Für die Elite startet die Saison eigentlich zu früh. Ihre Wettkampf-Einsätze beschränken sich normalerweise auf die zweite Jahreshälfte. Aber auch im Kunstradfahren gilt schon lange, was auch in anderen Saison-Sportarten die Regel ist. Eine eigentliche Saison gibt es gar nicht mehr. Die vier Weltmeisterinnen des RV Sirnach stehen denn auch schon mitten in der Vorbereitung hinsichtlich der nächsten Wettkampfperiode. Im November gilt es in Malaysia bereits, den Titel zu verteidigen. Trotzdem fanden die vier Hinterthurgauerinnen in den vergangenen Wochen die Gelegenheit, es etwas ruhiger zu nehmen. «Wir wurden jedoch zu vier Show-Auftritten innerhalb von zwei Wochen verpflichtet. Das hat uns zwar grosse Freude bereitet, war aber nicht nur mit Spass verbunden», sagt Melanie Schmid. Die vier jungen Frauen hatten sich nämlich vier neue Fahrräder angeschafft. Dies verlangte nach einer gewissen Angewöhnungszeit, die exakt in jene Phase fiel. Und weil in der Folge krankheitsbedingt kaum mehr alle vier gemeinsam trainieren konnten, befinden sich die Sirnacherinnen noch etwa acht Trainings im Rückstand.

Mit den «Pludi-Shirts»

Ihre Sorge hinsichtlich des Frühlingsturniers gilt jedoch nicht der Form, sondern ob sie rechtzeitig mit ihren WM-Bodies ausgestattet werden. «Wenn nicht, müssen wir mit den <Pludi-Shirts> antreten», zeigen sich alle vier Frauen ziemlich aufgebracht. Bei den «Pludi-Shirts handelt es sich nämlich um jene Trikots, in welche sie nach dem Gewinn ihres WM-Titels für die Fotografen provisorisch eingekleidet wurden.

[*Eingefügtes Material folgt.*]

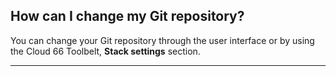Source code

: <!-- post: -->


## How can I change my Git repository?

You can change your Git repository through the user interface or by using the Cloud 66 Toolbelt, **Stack settings** section.

* * *


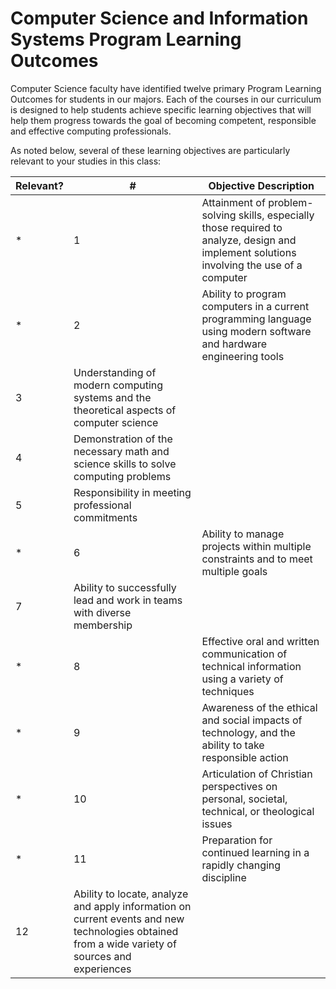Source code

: # Computer Science and Information Systems Program Learning Outcomes

Computer Science faculty have identified twelve primary Program Learning Outcomes for students in our majors. Each of the courses in our curriculum is designed to help students achieve specific learning objectives that will help them progress towards the goal of becoming competent, responsible and effective computing professionals.

As noted below, several of these learning objectives are particularly relevant to your studies in this class:

Relevant?|#|Objective Description
-|-|-
\*|1|Attainment of problem-solving skills, especially those required to analyze, design and implement solutions involving the use of a computer
\*|2|Ability to program computers in a current programming language using modern software and hardware engineering tools
 |3|Understanding of modern computing systems and the theoretical aspects of computer science
 |4|Demonstration of the necessary math and science skills to solve computing problems
 |5|Responsibility in meeting professional commitments
\*|6|Ability to manage projects within multiple constraints and to meet multiple goals
 |7|Ability to successfully lead and work in teams with diverse membership
\*|8|Effective oral and written communication of technical information using a variety of techniques
\*|9|Awareness of the ethical and social impacts of technology, and the ability to take responsible action
\*|10|Articulation of Christian perspectives on personal, societal, technical, or theological issues
\*|11|Preparation for continued learning in a rapidly changing discipline
 |12|Ability to locate, analyze and apply information on current events and new technologies obtained from a wide variety of sources and experiences
 
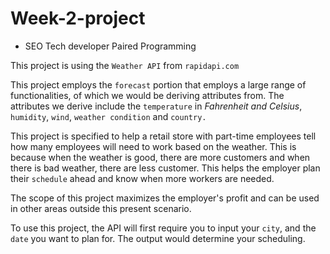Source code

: # Week-2-project
* SEO Tech developer Paired Programming

This project is using the `Weather API` from `rapidapi.com` 

This project employs the `forecast` portion that employs a large range of functionalities, of which we would be deriving attributes from.
The attributes we derive include the `temperature` in *Fahrenheit and Celsius*, `humidity`, `wind`, `weather condition` and `country.`

This project is specified to help a retail store with part-time employees tell how many employees will need to work based on the weather.
This is because when the weather is good, there are more customers and when there is bad weather, there are less customer.
This helps the employer plan their `schedule` ahead and know when more workers are needed.

The scope of this project maximizes the employer's profit and can be used in other areas outside this present scenario.

To use this project, the API will first require you to input your `city`, and the `date` you want to plan for.
The output would determine your scheduling.
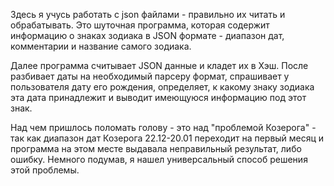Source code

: Здесь я учусь работать с json файлами - правильно их читать и обрабатывать.
Это шуточная программа, которая содержит информацию о знаках зодиака в JSON формате -
диапазон дат, комментарии и название самого зодиака.

Далее программа считывает JSON данные и кладет их в Хэш. После разбивает даты
на необходимый парсеру формат, спрашивает у пользователя дату его
рождения, определяет, к какому знаку зодиака эта дата принадлежит и
выводит имеющуюся информацию под этот знак.

Над чем пришлось поломать голову - это над "проблемой Козерога" - так как
диапазон дат Козерога 22.12-20.01 переходит на первый месяц и программа на этом месте выдавала
неправильный результат, либо ошибку. Немного подумав, я нашел универсальный способ решения
этой проблемы.
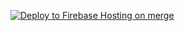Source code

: [![Deploy to Firebase Hosting on merge](https://github.com/goofballLogic/firebase-stripe/actions/workflows/firebase-hosting-merge.yml/badge.svg)](https://github.com/goofballLogic/firebase-stripe/actions/workflows/firebase-hosting-merge.yml)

Der Sirnacher Vierer wird aber nicht nur am Samstag um etwa 16 Uhr auf dem Parkett im Einsatz stehen, sondern hilft auch in der Festwirtschaft mit. Und die vier Frauen machen für ihre zweite Aufgabe bereits gezielte Werbung: «Bei uns gibt es etwa nicht nur Hot-Dogs.»